Furthermore, and supporting the impressive issuance levels seen in recent times, catastrophe bond issuance for the 12-month period ending July 30th, 2017, totalled a huge $13.12 billion, making it the second 12-month period. While the 12-month period ending June 30th, 2017 is the third highest, at $12.97 billion.
Speaking with Bloomberg TV about the potential impact of hurricane Harvey on the global catastrophe bond market, Paul Schultz, Chief Executive Officer (CEO) of Aon Securities, confirmed that in a forthcoming Aon Benfield ILS market report cat bond issuance for the 12-month period ending June 30th, 2017, reached $11.3 billion, continuing to explain that as the market expands its remit, flood is a peril the ILS space could expand into.
It’s important to note that Artemis’ numbers for cat bond issuance over the period in review is higher than that noted by Schultz owing to the inclusion of certain private transactions. Aon typically only includes traditional 144A catastrophe bond issuance in its ILS reports.
But regardless of the difference in numbers, the fact remains that the catastrophe bond market over the last year or so has expand rapidly in terms of issuance and, with Schultz noting an expectation that the market will continue to expand its peril base, growth is likely to continue.
Schultz explained to Bloomberg that it was unlikely that Harvey would result in a loss to any catastrophe bonds.

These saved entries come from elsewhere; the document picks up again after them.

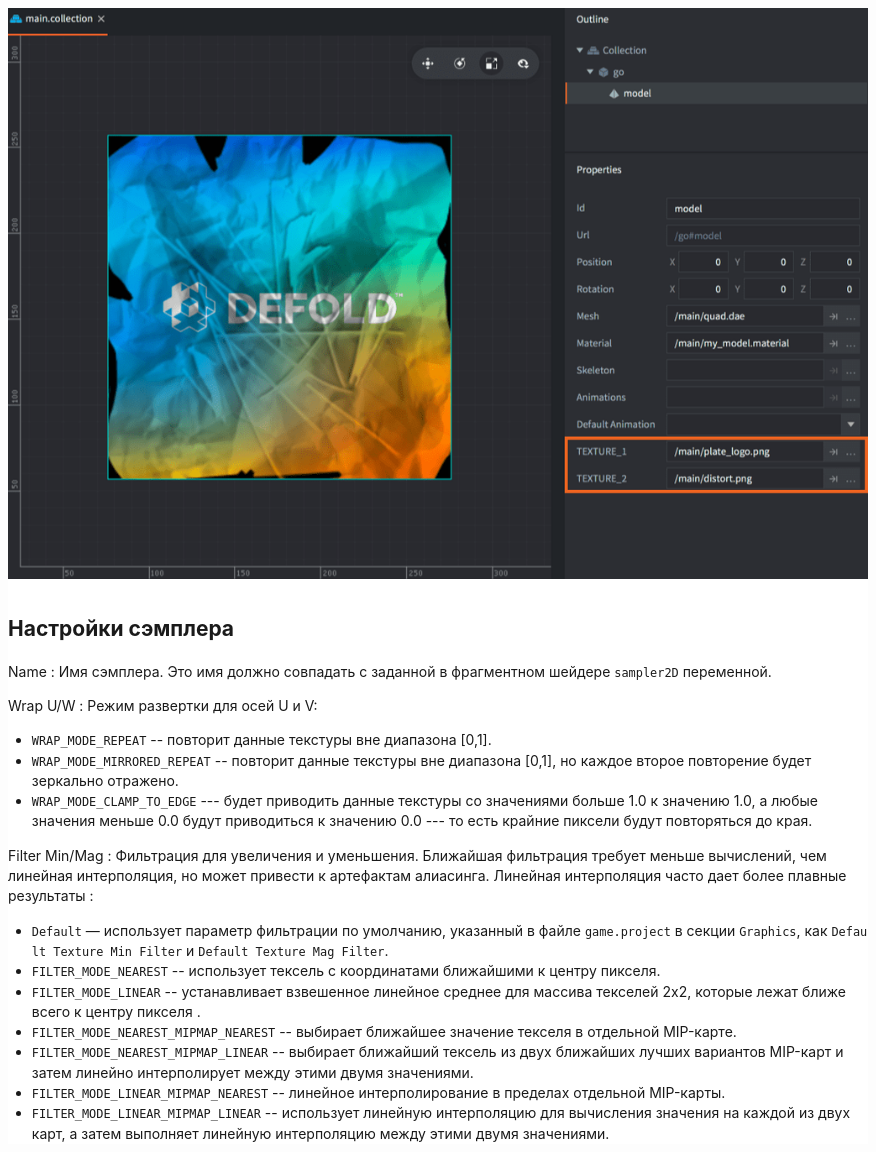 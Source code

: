 ![Model](images/materials/model.png)

## Настройки сэмплера

Name
: Имя сэмплера. Это имя должно совпадать с заданной в фрагментном шейдере `sampler2D` переменной.

Wrap U/W
: Режим развертки для осей U и V:

  - `WRAP_MODE_REPEAT` -- повторит данные текстуры вне диапазона [0,1].
  - `WRAP_MODE_MIRRORED_REPEAT` -- повторит данные текстуры вне диапазона [0,1], но каждое второе повторение будет зеркально отражено.
  - `WRAP_MODE_CLAMP_TO_EDGE` --- будет приводить данные текстуры со значениями больше 1.0 к значению 1.0, а любые значения меньше 0.0 будут приводиться к значению 0.0 --- то есть крайние пиксели будут повторяться до края.

Filter Min/Mag
: Фильтрация для увеличения и уменьшения. Ближайшая фильтрация требует меньше вычислений, чем линейная интерполяция, но может привести к артефактам алиасинга. Линейная интерполяция часто дает более плавные результаты :

  - `Default` — использует параметр фильтрации по умолчанию, указанный в файле `game.project` в секции `Graphics`, как `Default Texture Min Filter` и `Default Texture Mag Filter`.
  - `FILTER_MODE_NEAREST` -- использует тексель с координатами ближайшими к центру пикселя.
  - `FILTER_MODE_LINEAR` -- устанавливает взвешенное линейное среднее для массива текселей 2x2, которые лежат ближе всего к центру пикселя .
  - `FILTER_MODE_NEAREST_MIPMAP_NEAREST` -- выбирает ближайшее значение текселя в отдельной MIP-карте.
  - `FILTER_MODE_NEAREST_MIPMAP_LINEAR` -- выбирает ближайший тексель из двух ближайших лучших вариантов MIP-карт и затем линейно интерполирует между этими двумя значениями.
  - `FILTER_MODE_LINEAR_MIPMAP_NEAREST` -- линейное интерполирование в пределах отдельной MIP-карты. 
  - `FILTER_MODE_LINEAR_MIPMAP_LINEAR` -- использует линейную интерполяцию для вычисления значения на каждой из двух карт, а затем выполняет линейную интерполяцию между этими двумя значениями.
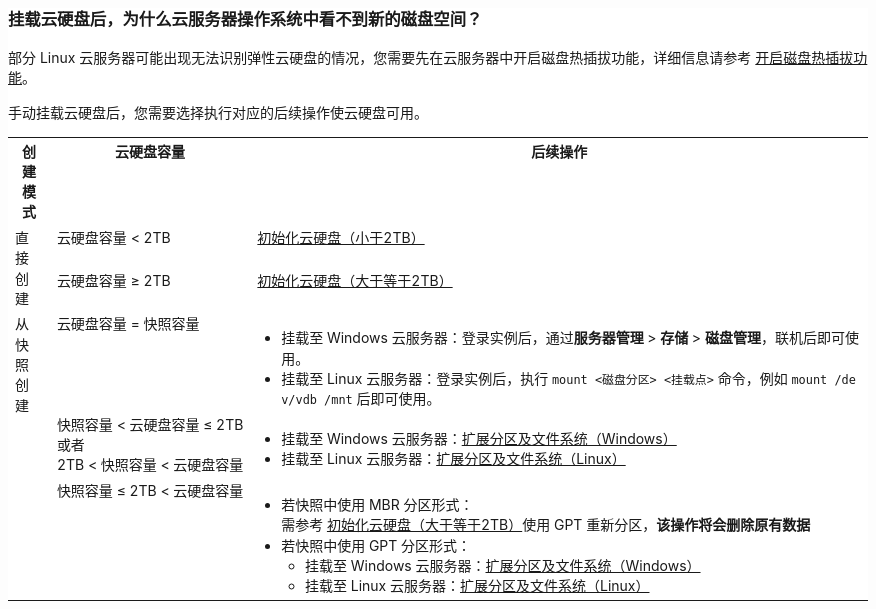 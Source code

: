 ### 挂载云硬盘后，为什么云服务器操作系统中看不到新的磁盘空间？
部分 Linux 云服务器可能出现无法识别弹性云硬盘的情况，您需要先在云服务器中开启磁盘热插拔功能，详细信息请参考 [开启磁盘热插拔功能](https://intl.cloud.tencent.com/document/product/362/32401#modprobeacpiphp)。

手动挂载云硬盘后，您需要选择执行对应的后续操作使云硬盘可用。
<table>
 <tr>
 <th>创建模式</th>
 <th>云硬盘容量</th>
 <th>后续操作</th>
 </tr>
 <tr>
 <td  rowspan="2">直接创建</td>
 <td>云硬盘容量 < 2TB</td>
 <td><a href="https://intl.cloud.tencent.com/document/product/362/31597">初始化云硬盘（小于2TB）</a></td>
 </tr>
 <tr>
  <td>云硬盘容量 ≥ 2TB</td>
	<td><a href="https://intl.cloud.tencent.com/document/product/362/31598">初始化云硬盘（大于等于2TB）</a></td>
 </tr>
  <tr>
	<td  rowspan="3">从快照创建</td>
	<td>云硬盘容量 = 快照容量</td>
	<td><ul class="params"><li>挂载至 Windows 云服务器：登录实例后，通过<b>服务器管理</b> > <b>存储</b> > <b>磁盘管理</b>，联机后即可使用。</li>
		<li>挂载至 Linux 云服务器：登录实例后，执行 <code>mount <磁盘分区> <挂载点></code> 命令，例如 <code>mount /dev/vdb /mnt</code> 后即可使用。</li>
		</ul>
	</li></td>
 </tr>
 </tr>
 <tr>
 <td nowrap="nowrap">快照容量 < 云硬盘容量 ≤ 2TB<br/>或者<br/>2TB < 快照容量 < 云硬盘容量</td>
<td><ul class="params"><li>挂载至 Windows 云服务器：<a href="https://intl.cloud.tencent.com/document/product/362/31601">扩展分区及文件系统（Windows）</a></li><li>挂载至 Linux 云服务器：<a href="https://intl.cloud.tencent.com/document/product/362/39995">扩展分区及文件系统（Linux）</a></li></ul></td>
 </tr> 
 <tr>
 <td>快照容量 ≤ 2TB < 云硬盘容量</td>
<td nowrap="nowrap"><ul class="params"><li>若快照中使用 MBR 分区形式：</li>需参考 <a href="https://intl.cloud.tencent.com/document/product/362/31598">初始化云硬盘（大于等于2TB）</a>使用 GPT 重新分区，<b>该操作将会删除原有数据</b><li>若快照中使用 GPT 分区形式：<ul><li>挂载至 Windows 云服务器：<a href="https://intl.cloud.tencent.com/document/product/362/31601">扩展分区及文件系统（Windows）</a></li><li>挂载至 Linux 云服务器：<a href="https://intl.cloud.tencent.com/document/product/362/39995">扩展分区及文件系统（Linux）</a></li></ul></td>
 </tr> 
 </table>

 <style>
	.params{margin-bottom:0px !important;}
</style>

However, he did warn that growth in aggregate structures over per-occurrence structured deals could see some of that aggregation eroded, ultimately leaving investors more vulnerable to losses for the remainder of the year.
Schultz also said that with flood being a likely place the ILS market will expand into in the near-term, then events like Harvey have the potential to drive losses for cat bond investors in the future.
ILS market players and experts have commented on the potential for ILS to enter the flood market in the U.S., both before and after the impact of hurricane Harvey and the subsequent expected loss to the National Flood Insurance Program (NFIP).
Investors in the ILS space are mature and sophisticated, and if the risk is well understood and the pricing metrics acceptable, it’s likely that ILS could play an important role in the flood space, assisting the efforts of more traditional insurance and reinsurance providers in the fight to narrow the growing flood protection gap.
With just shy of four months of the year remaining, it will be interesting to see how strong catastrophe bond issuance is during the third and fourth quarters, and whether the catastrophic flooding brought by Harvey accelerates the entry of ILS into the flood market.
Our latest cat bond market report, ‘Q2 2017 Cat Bond & ILS Market Report – First double-digit year ahead, $10 billion imminent’, provides much more insight into the record level of issuance seen in the second-quarter, while our range of catastrophe bond market charts and data visualisations allow you to analyse the outstanding market in more detail.
Don’t forget to check out our Cat Bond Market Dashboard as well, for a snapshot of the ILS market.
Note: Artemis’ data on catastrophe bond issuance includes every private transaction we can source information on, as well as full 144A broadly marketed issues. Hence our figures are typically higher than those quoted by broker reports, but we feel this provides a more holistic look at market activity.